### Records shown
---+---
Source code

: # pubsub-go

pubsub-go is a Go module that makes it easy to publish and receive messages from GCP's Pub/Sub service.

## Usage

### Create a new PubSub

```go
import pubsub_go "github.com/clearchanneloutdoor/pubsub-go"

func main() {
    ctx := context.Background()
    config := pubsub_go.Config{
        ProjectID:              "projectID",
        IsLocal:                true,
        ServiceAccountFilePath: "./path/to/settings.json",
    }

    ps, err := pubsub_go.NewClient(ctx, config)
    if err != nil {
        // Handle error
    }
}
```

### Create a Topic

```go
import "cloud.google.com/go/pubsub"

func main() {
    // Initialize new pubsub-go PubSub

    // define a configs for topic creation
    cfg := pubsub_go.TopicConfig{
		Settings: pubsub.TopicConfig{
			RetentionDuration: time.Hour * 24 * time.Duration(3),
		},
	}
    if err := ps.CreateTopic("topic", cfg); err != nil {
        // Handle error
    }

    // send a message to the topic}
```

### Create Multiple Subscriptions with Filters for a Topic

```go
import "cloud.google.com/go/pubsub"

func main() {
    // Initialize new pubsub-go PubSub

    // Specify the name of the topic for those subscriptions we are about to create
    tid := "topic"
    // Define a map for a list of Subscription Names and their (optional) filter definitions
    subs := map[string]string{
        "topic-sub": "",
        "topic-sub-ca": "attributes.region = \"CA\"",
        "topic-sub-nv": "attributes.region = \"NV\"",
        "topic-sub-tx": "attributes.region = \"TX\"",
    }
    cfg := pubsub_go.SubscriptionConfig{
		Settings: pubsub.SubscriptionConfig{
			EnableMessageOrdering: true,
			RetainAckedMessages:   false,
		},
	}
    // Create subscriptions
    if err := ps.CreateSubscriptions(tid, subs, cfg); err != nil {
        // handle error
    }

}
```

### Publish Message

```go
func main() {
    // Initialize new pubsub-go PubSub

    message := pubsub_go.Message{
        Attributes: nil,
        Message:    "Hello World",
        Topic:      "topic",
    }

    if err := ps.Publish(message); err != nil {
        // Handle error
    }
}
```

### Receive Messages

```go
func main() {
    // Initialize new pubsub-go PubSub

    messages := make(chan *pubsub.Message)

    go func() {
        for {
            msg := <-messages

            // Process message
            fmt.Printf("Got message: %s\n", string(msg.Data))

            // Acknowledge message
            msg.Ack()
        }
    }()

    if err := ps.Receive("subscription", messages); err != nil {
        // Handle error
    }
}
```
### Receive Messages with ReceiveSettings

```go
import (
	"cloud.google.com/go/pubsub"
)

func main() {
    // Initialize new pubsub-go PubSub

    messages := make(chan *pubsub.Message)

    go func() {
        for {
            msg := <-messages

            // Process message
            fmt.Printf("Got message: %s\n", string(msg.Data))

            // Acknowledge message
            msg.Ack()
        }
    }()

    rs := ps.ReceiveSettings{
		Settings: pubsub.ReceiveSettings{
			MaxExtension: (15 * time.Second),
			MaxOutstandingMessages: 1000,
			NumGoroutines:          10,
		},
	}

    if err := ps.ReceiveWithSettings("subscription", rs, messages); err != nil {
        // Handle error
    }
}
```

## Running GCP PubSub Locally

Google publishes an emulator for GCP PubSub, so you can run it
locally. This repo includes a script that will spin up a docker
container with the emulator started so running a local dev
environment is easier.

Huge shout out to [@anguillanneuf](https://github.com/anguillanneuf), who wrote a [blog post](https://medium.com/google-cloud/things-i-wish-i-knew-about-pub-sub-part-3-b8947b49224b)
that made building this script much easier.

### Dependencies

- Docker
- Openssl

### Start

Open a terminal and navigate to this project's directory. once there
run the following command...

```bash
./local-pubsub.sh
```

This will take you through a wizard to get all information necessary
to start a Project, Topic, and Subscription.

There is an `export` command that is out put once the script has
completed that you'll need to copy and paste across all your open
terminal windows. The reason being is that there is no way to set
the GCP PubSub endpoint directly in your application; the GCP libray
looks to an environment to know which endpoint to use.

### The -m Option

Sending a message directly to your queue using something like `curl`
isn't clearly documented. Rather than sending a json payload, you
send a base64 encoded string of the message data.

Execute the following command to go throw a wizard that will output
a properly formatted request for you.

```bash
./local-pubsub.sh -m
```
---+---
### Requirement
Find and copy each line of the listing above that holds the word "emulator".

### Answer below
Google publishes an emulator for GCP PubSub, so you can run it
container with the emulator started so running a local dev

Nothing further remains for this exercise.